In terms of structure, ssleay is divided into three layers, the bottom is the implementation of various encryption algorithms, and the middle is the abstract interface of encryption algorithms, it classifies various algorithms based on symmetric, asymmetric, and ha algorithm and then gives a set of simple interfaces accordingly. The above is the implementation of PKCS around the encryption algorithm. Ssleay not only implements PKCS, but also provides DER-encoded interfaces for describing PKCS using ASN.1 abstraction, so that these abstract data structures can finally be transmitted over the network, data that can be stored on the hard disk.
As mentioned at the beginning of this article, ssleay also provides support for ssl, which includes a set of ssl interfaces that allow us to easily establish a secure sockets layer for secure data transmission. Repeat it again here. using these interfaces provided by ssleay, you can set the length of the encryption key to 128 bits in an ssl connection. if you like it, you can set the length to 192 bits.
After the openssl source program is compiled and installed, we not only get two useful library files libcrypto. a and libssl. a. It also contains an example of a very complete function provided by the two libraries, that is, the openssl executable file and other auxiliary files, the functions completed in this example include key pair generation, certificate application, certificate issuance, certificate revocation, certificate revocation list processing, data encryption, and verification.
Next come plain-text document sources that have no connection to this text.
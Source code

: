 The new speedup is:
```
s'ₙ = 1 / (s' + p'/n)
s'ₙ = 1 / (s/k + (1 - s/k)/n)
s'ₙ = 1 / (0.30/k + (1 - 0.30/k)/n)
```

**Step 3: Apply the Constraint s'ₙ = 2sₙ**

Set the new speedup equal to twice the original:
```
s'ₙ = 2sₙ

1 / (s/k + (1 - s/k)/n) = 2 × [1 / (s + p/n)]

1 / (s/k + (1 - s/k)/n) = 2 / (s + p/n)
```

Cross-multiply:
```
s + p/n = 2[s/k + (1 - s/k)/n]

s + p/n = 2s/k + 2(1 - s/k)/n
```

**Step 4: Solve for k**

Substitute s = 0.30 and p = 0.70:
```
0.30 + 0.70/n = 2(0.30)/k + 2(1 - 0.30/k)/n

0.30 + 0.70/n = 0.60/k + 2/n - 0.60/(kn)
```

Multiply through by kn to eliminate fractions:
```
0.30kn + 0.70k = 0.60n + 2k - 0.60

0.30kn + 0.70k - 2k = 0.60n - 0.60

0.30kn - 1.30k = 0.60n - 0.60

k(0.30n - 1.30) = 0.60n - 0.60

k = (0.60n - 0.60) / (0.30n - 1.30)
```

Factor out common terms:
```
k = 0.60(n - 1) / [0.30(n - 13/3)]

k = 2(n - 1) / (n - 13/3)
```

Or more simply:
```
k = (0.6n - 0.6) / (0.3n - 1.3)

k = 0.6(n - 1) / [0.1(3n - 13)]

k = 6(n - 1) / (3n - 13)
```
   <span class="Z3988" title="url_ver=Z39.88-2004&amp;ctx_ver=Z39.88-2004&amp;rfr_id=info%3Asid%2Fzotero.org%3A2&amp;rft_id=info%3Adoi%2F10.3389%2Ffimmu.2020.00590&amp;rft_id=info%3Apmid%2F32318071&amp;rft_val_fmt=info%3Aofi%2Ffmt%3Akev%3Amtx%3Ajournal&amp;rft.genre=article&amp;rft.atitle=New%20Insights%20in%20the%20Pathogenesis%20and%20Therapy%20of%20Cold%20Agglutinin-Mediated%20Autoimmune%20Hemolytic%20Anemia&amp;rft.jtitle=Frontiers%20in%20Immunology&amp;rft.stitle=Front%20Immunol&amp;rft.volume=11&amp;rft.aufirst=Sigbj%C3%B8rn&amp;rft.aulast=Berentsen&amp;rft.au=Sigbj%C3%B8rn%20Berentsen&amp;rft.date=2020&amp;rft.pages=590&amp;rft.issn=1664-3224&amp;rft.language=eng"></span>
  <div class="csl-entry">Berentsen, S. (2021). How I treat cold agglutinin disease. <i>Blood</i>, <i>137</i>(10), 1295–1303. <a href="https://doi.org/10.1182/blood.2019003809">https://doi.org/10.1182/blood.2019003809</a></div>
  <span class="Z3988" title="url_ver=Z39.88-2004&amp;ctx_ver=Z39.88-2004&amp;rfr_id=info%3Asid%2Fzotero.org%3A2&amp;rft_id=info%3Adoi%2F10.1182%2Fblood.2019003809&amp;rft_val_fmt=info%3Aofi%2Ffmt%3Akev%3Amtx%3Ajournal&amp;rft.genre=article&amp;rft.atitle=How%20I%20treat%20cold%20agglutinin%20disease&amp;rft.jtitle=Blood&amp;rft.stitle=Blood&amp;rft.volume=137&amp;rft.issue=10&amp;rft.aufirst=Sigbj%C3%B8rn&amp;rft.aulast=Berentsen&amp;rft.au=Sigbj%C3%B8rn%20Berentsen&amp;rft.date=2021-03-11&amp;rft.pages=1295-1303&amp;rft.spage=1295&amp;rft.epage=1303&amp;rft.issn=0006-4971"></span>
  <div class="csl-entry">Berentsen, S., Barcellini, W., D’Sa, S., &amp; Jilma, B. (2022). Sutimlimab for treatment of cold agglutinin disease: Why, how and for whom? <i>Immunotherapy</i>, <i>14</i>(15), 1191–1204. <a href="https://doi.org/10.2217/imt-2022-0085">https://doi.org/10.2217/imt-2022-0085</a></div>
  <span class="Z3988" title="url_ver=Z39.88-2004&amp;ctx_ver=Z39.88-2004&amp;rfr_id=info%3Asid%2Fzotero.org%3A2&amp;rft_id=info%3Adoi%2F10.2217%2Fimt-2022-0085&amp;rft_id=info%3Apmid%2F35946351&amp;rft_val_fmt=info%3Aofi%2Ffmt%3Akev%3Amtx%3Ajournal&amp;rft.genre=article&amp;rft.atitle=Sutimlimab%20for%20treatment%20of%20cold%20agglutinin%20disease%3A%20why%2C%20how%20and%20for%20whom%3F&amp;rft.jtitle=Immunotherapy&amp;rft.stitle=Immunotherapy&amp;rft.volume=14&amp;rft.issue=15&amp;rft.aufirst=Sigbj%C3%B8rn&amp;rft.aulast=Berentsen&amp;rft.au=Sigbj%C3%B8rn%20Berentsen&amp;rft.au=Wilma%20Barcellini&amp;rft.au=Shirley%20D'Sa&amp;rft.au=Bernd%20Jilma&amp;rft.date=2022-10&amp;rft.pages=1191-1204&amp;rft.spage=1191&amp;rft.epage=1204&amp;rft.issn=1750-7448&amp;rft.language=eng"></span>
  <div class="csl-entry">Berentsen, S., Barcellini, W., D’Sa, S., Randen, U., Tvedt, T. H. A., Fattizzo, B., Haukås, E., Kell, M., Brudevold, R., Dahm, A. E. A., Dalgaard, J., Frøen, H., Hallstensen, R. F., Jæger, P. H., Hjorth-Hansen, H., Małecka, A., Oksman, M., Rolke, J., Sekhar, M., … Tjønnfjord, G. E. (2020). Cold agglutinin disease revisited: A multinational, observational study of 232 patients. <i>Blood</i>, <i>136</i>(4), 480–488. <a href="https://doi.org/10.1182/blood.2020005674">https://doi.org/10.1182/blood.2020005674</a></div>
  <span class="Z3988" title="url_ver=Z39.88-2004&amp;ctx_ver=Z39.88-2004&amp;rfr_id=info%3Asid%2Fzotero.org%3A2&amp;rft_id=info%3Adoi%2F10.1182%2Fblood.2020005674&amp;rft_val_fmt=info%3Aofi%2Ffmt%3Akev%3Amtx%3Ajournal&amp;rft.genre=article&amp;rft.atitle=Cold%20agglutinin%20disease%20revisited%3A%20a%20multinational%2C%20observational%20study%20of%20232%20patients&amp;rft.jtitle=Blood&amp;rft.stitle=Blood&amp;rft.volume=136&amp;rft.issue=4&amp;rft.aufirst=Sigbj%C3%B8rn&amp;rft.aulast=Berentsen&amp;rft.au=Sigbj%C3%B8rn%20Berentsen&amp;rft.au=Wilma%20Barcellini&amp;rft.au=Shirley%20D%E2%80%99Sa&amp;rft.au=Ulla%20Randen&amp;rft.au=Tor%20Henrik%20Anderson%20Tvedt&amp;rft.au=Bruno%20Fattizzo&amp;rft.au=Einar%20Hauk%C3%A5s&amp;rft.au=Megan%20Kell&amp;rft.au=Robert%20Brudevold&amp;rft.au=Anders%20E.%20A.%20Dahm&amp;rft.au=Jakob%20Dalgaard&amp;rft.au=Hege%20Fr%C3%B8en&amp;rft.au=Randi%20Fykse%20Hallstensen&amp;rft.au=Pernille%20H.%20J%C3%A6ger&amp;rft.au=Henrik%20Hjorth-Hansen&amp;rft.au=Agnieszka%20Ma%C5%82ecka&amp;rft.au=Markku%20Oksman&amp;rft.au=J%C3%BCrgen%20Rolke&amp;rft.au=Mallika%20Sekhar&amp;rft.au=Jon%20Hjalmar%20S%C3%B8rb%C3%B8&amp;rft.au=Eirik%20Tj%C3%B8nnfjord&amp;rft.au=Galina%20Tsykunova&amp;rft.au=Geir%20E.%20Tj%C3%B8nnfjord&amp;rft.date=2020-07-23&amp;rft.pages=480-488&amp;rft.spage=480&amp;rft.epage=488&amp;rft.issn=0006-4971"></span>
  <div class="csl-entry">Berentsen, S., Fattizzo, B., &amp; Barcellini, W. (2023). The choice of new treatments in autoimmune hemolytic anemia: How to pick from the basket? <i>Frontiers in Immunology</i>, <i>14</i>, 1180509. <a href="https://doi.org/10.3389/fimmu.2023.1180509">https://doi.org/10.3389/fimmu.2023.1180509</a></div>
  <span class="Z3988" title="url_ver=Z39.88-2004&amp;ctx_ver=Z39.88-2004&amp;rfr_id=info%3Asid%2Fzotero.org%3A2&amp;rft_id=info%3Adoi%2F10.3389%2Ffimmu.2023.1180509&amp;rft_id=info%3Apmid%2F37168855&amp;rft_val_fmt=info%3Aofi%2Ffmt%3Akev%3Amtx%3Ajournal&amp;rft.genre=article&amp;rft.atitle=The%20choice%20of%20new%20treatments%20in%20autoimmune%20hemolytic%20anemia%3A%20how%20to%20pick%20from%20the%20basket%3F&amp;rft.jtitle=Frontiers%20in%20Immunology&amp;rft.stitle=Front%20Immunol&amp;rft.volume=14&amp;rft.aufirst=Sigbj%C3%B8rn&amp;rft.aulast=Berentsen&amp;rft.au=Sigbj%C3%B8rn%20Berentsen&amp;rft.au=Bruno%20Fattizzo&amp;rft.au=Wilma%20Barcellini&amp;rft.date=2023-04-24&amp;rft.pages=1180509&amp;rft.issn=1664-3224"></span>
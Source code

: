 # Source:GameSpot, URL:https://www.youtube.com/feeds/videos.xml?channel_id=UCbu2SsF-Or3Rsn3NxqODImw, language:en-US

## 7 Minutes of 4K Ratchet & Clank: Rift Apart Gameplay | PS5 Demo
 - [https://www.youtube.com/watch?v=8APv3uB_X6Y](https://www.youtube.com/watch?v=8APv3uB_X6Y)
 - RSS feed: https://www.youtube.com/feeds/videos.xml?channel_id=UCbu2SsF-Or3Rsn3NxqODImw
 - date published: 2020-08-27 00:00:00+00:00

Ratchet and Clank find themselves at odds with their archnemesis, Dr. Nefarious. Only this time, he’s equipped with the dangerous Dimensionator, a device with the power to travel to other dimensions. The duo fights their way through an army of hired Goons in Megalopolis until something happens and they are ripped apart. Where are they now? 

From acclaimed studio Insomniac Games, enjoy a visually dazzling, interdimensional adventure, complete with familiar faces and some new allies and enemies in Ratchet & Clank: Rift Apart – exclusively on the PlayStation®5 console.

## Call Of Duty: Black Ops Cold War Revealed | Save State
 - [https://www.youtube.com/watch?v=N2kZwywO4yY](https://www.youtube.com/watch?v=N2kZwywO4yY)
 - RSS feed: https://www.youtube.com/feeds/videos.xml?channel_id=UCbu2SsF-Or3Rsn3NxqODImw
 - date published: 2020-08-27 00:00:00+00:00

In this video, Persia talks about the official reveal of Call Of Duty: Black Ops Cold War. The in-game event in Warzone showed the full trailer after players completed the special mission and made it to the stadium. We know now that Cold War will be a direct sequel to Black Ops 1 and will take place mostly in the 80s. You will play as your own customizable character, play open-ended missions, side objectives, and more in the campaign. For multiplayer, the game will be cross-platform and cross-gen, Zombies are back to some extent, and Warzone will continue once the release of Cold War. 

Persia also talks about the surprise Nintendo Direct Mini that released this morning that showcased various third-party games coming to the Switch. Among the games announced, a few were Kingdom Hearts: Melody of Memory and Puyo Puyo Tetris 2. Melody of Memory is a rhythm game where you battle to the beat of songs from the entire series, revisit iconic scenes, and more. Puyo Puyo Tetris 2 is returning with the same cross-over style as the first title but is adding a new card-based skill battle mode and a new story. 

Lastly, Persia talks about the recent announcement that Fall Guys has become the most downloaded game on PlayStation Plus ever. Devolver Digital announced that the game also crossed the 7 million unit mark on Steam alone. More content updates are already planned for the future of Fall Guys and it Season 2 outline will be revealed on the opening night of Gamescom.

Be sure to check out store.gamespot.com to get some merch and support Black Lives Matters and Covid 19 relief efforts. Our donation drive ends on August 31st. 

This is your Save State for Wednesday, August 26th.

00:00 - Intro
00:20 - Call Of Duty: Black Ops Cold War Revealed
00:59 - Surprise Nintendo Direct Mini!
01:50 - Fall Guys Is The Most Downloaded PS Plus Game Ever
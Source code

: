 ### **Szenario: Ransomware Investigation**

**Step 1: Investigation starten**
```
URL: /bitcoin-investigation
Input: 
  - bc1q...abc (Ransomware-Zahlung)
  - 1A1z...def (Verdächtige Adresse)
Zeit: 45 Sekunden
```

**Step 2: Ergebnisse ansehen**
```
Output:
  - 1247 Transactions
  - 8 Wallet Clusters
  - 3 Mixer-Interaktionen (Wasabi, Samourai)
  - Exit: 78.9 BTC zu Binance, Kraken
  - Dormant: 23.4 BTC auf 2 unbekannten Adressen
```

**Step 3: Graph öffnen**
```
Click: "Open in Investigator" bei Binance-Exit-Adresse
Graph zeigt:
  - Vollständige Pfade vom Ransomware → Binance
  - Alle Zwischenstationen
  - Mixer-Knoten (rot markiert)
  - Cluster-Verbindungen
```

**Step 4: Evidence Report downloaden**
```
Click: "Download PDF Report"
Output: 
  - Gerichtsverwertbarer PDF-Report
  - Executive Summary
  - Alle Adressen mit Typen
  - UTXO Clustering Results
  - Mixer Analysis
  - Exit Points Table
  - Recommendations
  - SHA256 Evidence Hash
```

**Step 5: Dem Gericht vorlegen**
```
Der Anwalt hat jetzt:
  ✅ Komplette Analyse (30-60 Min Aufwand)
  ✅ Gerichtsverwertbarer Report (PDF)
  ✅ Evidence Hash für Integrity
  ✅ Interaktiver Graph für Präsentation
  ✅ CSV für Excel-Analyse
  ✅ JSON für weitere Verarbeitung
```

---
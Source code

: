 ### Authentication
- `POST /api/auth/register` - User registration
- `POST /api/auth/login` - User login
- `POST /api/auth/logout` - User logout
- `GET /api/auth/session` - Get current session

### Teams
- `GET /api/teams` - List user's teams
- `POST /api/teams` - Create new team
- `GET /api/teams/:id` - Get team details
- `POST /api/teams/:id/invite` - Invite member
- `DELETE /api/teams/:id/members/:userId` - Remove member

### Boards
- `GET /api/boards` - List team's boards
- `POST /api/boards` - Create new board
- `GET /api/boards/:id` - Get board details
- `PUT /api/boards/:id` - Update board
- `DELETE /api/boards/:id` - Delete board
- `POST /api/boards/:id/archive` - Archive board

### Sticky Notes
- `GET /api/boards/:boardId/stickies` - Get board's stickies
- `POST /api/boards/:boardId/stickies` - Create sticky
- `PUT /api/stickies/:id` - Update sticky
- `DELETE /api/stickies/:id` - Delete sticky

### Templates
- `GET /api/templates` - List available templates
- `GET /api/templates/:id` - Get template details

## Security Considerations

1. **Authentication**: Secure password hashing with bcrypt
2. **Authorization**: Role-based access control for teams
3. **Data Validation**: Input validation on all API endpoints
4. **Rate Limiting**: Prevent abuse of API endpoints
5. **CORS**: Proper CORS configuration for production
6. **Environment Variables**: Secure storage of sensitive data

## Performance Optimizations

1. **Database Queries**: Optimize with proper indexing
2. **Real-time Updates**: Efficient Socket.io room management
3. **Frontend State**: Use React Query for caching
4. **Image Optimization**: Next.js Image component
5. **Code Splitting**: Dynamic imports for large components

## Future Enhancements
It can be said that it is itself an example of a CA. The only drawback is that there is no document on how to use this program. it can only be used in the prompts printed by the program.
The above is just a general introduction. In fact, openssl is very complicated. if you have a thorough understanding of the program, you need to have a wealth of information security knowledge. In terms of functionality, openssl is the most comprehensive set of interfaces I have ever seen. it makes you think it is a collection of information security. Because ssleay has such powerful functions and open source code, it is used by people with various purposes for their own purposes. the license of openssl is the combination of Ssleay license and Openssl license, the two licenses are actually bsd-type licenses. according to the instructions in the license, openssl can be used for various commercial and non-commercial purposes, but it must comply with some agreements. In fact, this is to protect the rights of free software authors and their works. If others want to develop on ssleay or openssl, they must abide by these two licenses. However, there are still a large number of manufacturers that are drawing the free software blood, and they have changed their faces and plagiarized themselves. But if you want to do something related to encryption, my recommendation is still -- openssll.